I was reading an article this morning and I saw an online advertisement that really stuck out to me.  It said “Let’s solve 17th place” – and had the United States ranked below countries like Estonia, Slovenia, and Belgium.  It didn’t say what we were ranked in 17th place for, but I had seen this factoid bandied about countless times, and I knew it was a reference to our education system.  Here is the ad:

These countries have a modern approach to education.  Some use data to inform their work, others individualize instruction for each student.  Some prioritize a well-rounded curriculum and others have support and training for teachers – but most importantly, many of the high achievers on the list have a modernized school schedule that allows all these basic strategies to actually work.  More time alone is not an answer – but only with more time can we effectively utilize other powerful reforms necessary to move the United States up from 17th place.
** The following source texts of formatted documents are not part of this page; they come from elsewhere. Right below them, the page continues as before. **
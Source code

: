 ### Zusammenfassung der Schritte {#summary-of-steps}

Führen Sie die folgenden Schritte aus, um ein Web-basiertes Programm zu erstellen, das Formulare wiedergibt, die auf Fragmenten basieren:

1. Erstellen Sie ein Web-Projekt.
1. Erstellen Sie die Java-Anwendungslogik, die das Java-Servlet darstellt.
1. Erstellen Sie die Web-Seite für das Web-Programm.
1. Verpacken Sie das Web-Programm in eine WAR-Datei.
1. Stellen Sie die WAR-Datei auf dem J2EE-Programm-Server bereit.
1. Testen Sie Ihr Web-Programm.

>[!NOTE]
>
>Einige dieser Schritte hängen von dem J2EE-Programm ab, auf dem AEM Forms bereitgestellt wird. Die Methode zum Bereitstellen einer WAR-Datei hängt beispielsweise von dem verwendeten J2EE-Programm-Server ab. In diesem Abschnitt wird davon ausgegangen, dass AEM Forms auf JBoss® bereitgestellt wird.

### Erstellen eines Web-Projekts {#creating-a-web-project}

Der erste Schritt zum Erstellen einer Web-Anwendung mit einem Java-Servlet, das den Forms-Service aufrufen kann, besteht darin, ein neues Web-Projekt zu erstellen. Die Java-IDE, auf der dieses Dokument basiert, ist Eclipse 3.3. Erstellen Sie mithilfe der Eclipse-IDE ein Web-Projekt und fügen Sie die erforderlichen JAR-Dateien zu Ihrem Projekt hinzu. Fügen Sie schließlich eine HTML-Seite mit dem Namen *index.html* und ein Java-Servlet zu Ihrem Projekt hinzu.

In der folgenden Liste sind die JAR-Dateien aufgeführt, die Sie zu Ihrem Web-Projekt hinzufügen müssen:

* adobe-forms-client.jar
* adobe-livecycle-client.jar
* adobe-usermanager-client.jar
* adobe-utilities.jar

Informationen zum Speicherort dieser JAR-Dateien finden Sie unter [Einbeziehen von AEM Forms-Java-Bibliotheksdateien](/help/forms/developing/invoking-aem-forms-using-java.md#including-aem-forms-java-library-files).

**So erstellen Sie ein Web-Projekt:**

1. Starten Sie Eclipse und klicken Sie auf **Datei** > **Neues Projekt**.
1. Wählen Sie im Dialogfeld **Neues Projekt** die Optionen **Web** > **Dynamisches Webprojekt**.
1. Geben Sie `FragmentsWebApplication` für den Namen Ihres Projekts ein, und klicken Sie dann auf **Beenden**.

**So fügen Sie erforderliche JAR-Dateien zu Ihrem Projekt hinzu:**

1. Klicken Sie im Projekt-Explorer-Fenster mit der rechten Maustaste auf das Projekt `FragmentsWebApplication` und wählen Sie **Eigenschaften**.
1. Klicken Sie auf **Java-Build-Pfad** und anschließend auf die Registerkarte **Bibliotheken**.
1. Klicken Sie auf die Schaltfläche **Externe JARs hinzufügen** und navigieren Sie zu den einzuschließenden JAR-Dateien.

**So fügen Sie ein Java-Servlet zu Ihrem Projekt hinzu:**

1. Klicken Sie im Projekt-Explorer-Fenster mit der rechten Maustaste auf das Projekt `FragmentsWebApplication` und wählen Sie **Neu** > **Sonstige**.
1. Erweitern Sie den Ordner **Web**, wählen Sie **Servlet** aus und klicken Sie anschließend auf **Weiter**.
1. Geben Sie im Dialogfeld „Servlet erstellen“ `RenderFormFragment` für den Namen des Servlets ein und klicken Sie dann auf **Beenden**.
I was even more surprised when I saw who sponsored this ad.  It wasn’t an education reform organization, or a union, or a foundation.  It was ExxonMobil.  Everyone, myself included, has their own opinions about that industry – but what I found so shocking was how unlikely an organization they were to be advocating for reforming education.  ExxonMobil executives have not signed on to the Time to Succeed Coalition, and I don’t know if they will.  But it reminded me how diverse – and unlikely – a set of allies we have as signatories to our coalition to expand learning time.  Of course we have education leaders, from superintendents to union leaders to charter school leaders to prominent reformers.  But we also have major foundation leaders, prominent politicians from both sides of the aisle, and well respected business leaders.  And over the last two weeks, innumerable teachers, parents, small business owners, students, and concerned citizens from across the country have signed on as well.

All these people have come together from different backgrounds and perspectives, but we can all agree on one thing: only after we give all our students the time to succeed will our nation be able to succeed.